Crunchy Con

[Erin] Character

Friday June 20, 2008

Categories: Family

Peggy Noonan's WSJ column today about the lessons of Tim Russert's life and death is a must read. Excerpt:

In a way, the world is a great liar. It shows you it worships and admires money, but at the end of the day it doesn't. It says it adores fame and celebrity, but it doesn't, not really. The world admires, and wants to hold on to, and not lose, goodness. It admires virtue. At the end it gives its greatest tributes to generosity, honesty, courage, mercy, talents well used, talents that, brought into the world, make it better. That's what it really admires. That's what we talk about in eulogies, because that's what's important. We don't say, "The thing about Joe was he was rich." We say, if we can, "The thing about Joe was he took care of people."

The young are told, "Be true to yourself." But so many of them have no idea, really, what that means. If they don't know who they are, what are they being true to? They're told, "The key is to hold firm to your ideals." But what if no one bothered, really, to teach them ideals?

After Tim's death, the entire television media for four days told you the keys to a life well lived, the things you actually need to live life well, and without which it won't be good. Among them: taking care of those you love and letting them know they're loved, which involves self-sacrifice; holding firm to God, to your religious faith, no matter how high you rise or low you fall. This involves guts, and self-discipline, and active attention to developing and refining a conscience to whose promptings you can respond. Honoring your calling or profession by trying to do within it honorable work, which takes hard effort, and a willingness to master the ethics of your field. And enjoying life. This can be hard in America, where sometimes people are rather grim in their determination to get and to have. "Enjoy life, it's ungrateful not to," said Ronald Reagan.

Tim had these virtues. They were great to see. By defining them and celebrating them the past few days, the media encouraged them. This was a public service, and also what you might call Tim's parting gift.

Read the whole thing, if you can--it's a wonderful reminder of the fact that some of the best qualities of a good life are the intangible virtues a person carries with him throughout his life, such that some people seem like a success regardless of the financial or material heights to which they rise, while other people, at the pinnacle of their fields or the top of their games, do not inspire us with admiration or a desire to emulate them.

What causes the difference? Why is one person good, honest, wise, kind, and humble, while another is bad, a liar, foolish, selfish, and vain? A lot of it has to do with the choices we make in our lives, to be sure. But there's an aspect of it that has to do with the formation of character, the deliberate instilling into children of the notion that such concepts as good and evil matter, that there is such a thing as right and wrong, and that, whatever we may believe about eternity, there will be consequences even in the here and now for deliberate acts of evil.
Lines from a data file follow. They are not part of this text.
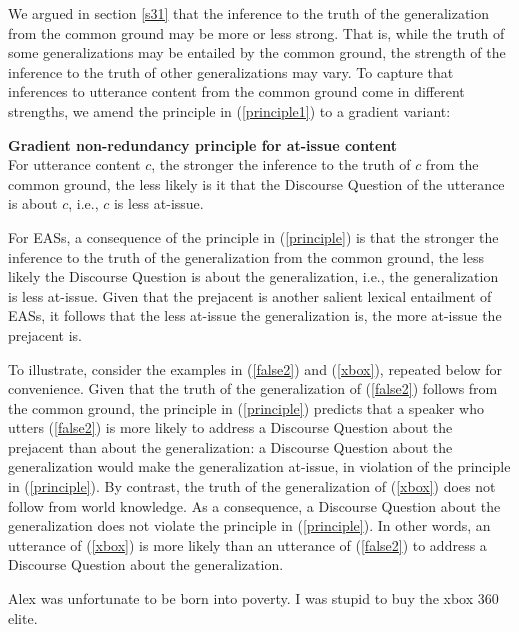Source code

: \documentclass[11pt,fleqn]{article}
\newcommand{\6}{\mbox{$[\hspace*{-.6mm}[$}}
\newcommand{\9}{\mbox{$]\hspace*{-.6mm}]$}}
\begin{document}
We argued in section \ref{s31} that the inference to the truth of the generalization from the common ground may be more or less strong. That is, while the truth of some generalizations may be entailed by the common ground, the strength of the inference to the truth of other generalizations may vary. To capture that inferences to utterance content from the common ground come in different strengths, we amend the principle in (\ref{principle1}) to a gradient variant:

\begin{exe}

\ex\label{principle} {\bf Gradient non-redundancy principle for at-issue content} \\ For utterance content $c$, the stronger the inference to the truth of $c$ from the common ground, the less likely is it that the Discourse Question of the utterance is about $c$, i.e., $c$ is less at-issue.

\end{exe}

For EASs, a consequence of the principle in (\ref{principle}) is that the stronger the inference to the truth of the generalization from the common ground, the less likely the Discourse Question is about the generalization, i.e., the generalization is less at-issue. Given that the prejacent is another salient lexical entailment of EASs, it follows that the less at-issue the generalization is, the more at-issue the prejacent is.

To illustrate, consider the examples in (\ref{false2}) and (\ref{xbox}), repeated below for convenience. Given that the truth of the generalization of (\ref{false2}) follows from the common ground, the principle in (\ref{principle}) predicts that a speaker who utters (\ref{false2}) is more likely to address a Discourse Question about the prejacent than about the generalization: a Discourse Question about the generalization would make the generalization at-issue, in violation of the principle in (\ref{principle}). By contrast, the truth of the generalization of (\ref{xbox}) does not follow from world knowledge. As a consequence, a Discourse Question about the generalization does not violate the principle in (\ref{principle}). In other words, an utterance of (\ref{xbox}) is more likely than an utterance of (\ref{false2}) to address a Discourse Question about the generalization.

\begin{exe}
\ex\label{false2} Alex was unfortunate to be born into poverty.
\exi{(\ref{xbox})} I was stupid to buy the xbox 360 elite.
\end{exe}
\end{document}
This process, the forming of character, is a mysterious one. Historical examples abound of two children raised in the same family, one of whom is virtuous, and one of whom is not. We can look all the way back to the story of Cain and Abel in the Bible for the earliest example of the kind of thing I'm talking about.

But does that mean that character is some kind of a gamble, that the actions of wise and loving parents will have no effect on a child's eventual nature? No. Parents must accept that they may, in the end, not be able to keep a child from making bad choices and ending up as the sort of person who sees no point in goodness; but that doesn't mean that they're absolved from the responsibility of even trying to instill goodness in their little ones, and teaching them that selfishness, lying, unkindness to friends, greediness, or the other faults young children display are neither cute nor clever, but ultimately destructive.

How does a parent teach these things? How does a parent raise up a child to seek the kind of goodness and nobility that Noonan describes as characteristic of Tim Russert?

There is only one way: the parent must model the virtues he wishes his children to adopt. Children are quicker than anybody to pick up on hypocrisy, and they observe everything. The parent who punishes them for lying, for example, but who frequently tells obvious lies to get out of work responsibilities or family functions or inconvenient social obligations will not escape his or her children's notice; the message learned will then not be "Don't lie," but "don't let anyone catch you lying," a fundamentally different precept.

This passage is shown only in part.